We already know that the Killer B’s (Bowman, Bostic and Barkin; all voters) are in favor of delaying rate cuts this year and Waller’s recent “What’s the Rush?” speech suggests he’s happy to wait as well. Schmid gave a fairly hawkish speech a few weeks ago as well, suggesting he is a 2 cut or less Fed member as well. I think this group of hawks along with the data is going to convince many other Fed members to revise higher their 2024 dot. Given the dynamics in play, I think we are going to see more than 2 members shift their 3 cut expectations up to 2 cuts and probably have some 2 cuts go to no or 1 cuts for 2024. If Powell takes his dot from 3 to 2, he is going to take several members along with him. I also think that the dot that assumes 6 dots this year will come back up as well to help move the mean rate expectation higher as well.
For 2025, in December, the Fed dropped their Dot expectation for YE25 rates to 3.6% from 3.9% while dropping the core PCE from 2.3% to 2.2%. So they went from 160bps real rate to 140bps real rate (this was 120bps at the June meeting). So i think it’s reasonable to believe that the real rate expectation for 2025 can rise as well back to 160bps given data to start the year.
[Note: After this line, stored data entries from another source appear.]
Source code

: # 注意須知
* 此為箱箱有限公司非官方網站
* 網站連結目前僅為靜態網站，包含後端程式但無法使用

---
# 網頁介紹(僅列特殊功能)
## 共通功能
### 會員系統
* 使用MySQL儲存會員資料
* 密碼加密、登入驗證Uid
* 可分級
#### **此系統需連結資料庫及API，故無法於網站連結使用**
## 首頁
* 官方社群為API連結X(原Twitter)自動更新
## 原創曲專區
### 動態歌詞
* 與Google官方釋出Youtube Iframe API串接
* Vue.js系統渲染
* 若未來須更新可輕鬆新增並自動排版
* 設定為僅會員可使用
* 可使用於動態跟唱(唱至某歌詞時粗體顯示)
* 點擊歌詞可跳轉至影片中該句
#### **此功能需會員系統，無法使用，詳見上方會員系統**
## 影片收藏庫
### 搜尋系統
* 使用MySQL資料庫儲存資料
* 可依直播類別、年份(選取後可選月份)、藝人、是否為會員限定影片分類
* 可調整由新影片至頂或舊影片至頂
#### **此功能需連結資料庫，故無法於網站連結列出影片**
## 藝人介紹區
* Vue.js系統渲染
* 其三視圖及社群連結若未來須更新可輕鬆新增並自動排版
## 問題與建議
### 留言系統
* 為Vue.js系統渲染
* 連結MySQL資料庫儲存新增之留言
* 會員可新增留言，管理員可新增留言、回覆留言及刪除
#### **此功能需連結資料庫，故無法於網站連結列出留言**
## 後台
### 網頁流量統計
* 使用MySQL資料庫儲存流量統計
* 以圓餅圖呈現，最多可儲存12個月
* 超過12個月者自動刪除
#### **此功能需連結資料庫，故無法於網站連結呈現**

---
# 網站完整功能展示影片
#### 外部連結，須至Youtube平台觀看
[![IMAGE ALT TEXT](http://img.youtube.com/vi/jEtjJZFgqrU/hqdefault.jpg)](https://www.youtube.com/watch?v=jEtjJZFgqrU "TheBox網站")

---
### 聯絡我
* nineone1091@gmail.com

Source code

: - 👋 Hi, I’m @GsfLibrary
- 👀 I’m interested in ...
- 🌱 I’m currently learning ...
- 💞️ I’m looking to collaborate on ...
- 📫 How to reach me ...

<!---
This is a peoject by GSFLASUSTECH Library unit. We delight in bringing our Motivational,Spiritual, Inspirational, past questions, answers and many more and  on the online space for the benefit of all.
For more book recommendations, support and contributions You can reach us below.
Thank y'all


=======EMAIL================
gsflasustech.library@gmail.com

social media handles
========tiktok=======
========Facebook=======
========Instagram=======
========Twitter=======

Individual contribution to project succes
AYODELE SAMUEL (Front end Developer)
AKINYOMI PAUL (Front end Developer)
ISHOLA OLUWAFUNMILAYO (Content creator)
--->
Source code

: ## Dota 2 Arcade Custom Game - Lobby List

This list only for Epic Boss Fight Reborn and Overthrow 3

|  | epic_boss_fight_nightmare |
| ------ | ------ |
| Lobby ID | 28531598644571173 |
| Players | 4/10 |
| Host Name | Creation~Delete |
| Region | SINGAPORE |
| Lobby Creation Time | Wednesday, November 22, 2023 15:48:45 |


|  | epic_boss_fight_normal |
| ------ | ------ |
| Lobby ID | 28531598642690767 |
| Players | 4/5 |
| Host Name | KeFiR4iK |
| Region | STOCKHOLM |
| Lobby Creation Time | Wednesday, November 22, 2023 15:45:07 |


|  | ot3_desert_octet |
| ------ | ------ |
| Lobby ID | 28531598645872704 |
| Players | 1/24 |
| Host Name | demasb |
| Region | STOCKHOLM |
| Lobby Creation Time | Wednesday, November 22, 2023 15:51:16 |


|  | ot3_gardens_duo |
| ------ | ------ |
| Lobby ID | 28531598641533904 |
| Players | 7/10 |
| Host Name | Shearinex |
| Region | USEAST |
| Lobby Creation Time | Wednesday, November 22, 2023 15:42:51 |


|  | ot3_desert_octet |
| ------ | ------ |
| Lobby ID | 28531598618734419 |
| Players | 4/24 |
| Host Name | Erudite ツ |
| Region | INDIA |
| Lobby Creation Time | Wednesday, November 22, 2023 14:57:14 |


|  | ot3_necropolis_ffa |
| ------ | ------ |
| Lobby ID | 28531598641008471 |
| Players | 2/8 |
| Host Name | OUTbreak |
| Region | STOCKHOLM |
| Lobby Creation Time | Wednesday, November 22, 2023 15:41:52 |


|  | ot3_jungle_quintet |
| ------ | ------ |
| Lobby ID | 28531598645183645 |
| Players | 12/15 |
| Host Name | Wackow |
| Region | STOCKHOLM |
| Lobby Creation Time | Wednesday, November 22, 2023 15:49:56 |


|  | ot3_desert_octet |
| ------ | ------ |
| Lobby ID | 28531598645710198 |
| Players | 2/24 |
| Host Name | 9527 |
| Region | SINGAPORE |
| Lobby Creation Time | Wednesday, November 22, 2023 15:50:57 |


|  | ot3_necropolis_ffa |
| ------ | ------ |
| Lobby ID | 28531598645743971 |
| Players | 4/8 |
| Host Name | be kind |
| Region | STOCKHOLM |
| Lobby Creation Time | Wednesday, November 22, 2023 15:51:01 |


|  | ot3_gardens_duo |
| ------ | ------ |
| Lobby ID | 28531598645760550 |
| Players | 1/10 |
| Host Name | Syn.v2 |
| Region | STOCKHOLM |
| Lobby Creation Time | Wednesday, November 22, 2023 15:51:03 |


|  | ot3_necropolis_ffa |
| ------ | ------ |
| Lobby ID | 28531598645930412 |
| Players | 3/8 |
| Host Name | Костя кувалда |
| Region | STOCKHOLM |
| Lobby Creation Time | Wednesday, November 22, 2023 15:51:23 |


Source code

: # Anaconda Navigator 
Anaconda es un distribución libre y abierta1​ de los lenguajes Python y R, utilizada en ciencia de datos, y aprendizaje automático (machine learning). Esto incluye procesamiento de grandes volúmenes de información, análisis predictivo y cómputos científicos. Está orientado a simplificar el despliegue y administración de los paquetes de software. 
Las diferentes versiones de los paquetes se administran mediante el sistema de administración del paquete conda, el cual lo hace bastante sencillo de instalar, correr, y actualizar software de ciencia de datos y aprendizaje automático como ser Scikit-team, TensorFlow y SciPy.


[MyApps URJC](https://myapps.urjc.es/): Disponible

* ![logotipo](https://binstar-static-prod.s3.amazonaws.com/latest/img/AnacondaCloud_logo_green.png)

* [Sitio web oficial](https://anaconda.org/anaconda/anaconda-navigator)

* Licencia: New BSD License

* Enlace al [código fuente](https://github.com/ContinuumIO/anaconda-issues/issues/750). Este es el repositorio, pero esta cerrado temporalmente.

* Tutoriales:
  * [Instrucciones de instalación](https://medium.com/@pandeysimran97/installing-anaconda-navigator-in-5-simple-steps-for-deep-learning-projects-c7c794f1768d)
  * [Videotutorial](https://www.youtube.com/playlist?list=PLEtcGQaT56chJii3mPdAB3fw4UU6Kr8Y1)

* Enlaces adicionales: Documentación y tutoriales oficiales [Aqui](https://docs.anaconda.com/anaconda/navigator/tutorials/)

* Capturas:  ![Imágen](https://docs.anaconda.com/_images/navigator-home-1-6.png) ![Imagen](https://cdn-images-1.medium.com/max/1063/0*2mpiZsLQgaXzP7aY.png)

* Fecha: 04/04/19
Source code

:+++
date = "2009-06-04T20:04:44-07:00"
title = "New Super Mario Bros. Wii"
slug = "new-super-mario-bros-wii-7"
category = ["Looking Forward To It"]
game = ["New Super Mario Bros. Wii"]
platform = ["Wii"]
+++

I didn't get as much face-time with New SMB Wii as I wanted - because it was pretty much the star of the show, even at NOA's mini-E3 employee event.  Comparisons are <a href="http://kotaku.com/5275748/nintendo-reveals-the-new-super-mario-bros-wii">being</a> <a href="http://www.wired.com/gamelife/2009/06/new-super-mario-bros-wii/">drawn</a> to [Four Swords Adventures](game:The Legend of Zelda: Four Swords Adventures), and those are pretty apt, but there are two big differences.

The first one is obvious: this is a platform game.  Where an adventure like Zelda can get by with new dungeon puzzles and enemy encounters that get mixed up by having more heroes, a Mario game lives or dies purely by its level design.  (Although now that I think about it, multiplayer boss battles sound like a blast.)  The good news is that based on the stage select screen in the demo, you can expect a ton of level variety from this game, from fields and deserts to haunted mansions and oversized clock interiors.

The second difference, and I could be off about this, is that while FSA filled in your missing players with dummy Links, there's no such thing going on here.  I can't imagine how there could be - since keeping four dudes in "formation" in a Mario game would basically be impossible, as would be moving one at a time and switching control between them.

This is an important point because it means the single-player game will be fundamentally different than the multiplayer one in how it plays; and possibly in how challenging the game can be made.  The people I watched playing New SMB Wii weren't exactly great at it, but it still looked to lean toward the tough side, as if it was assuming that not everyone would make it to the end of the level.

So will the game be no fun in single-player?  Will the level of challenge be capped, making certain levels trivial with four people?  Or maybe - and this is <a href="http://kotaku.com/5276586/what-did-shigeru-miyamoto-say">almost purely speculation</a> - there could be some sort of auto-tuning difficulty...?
Assuming the 160bps on a 2.2-2.3% core PCE expectation, I think the median dot for 2025 will rise back up to 3.9% again. This means the Fed will be looking for 2 cuts in 2024 and 4 cuts in 2025. While the fixed income markets are increasingly getting to that outcome, I don’t believe equity markets are priced for this scenario.
There has also been plenty of talk from Fed members about the potential that the long term neutral rate has risen. Currently there are 8 dots at 2.5% (median), 3 dots below and 7 dots above (one dot is missing from the LT forecast). I think it’s possible we can see some shift higher in the LT dot as well at this meeting as the range for the LT neutral rate has risen from 2.3-3.6% in March of last year to 2.4-3.8% in December. I think it’s possible we see the neutral rate dot up at 2.6% from 2.5%.
All in all, the Fed has the opportunity here to regain some credibility back from financial markets in its battle to slay inflation. Promoting a more hawkish outlook for the dot plot and the long term dot would help to tighten financial conditions, likely raise term premiums, slow down animal spirits and dampen inflationary expectations.
This is what they “should” do. Whether they will or not is a matter for Wednesday afternoon. If they don’t, risk assets will likely just explode higher until inflation expectations move higher enough to get the Fed to consider getting more hawkish later, when it will be even more difficult to do.
My positioning biases: Long Gold/BTC/Oil, Short Small Caps, Short Duration USTs
Important Disclaimer: This blog is for educational purposes only. I am not a financial advisor and nothing I post is investment advice. The securities I discuss are considered highly risky so do your own due diligence.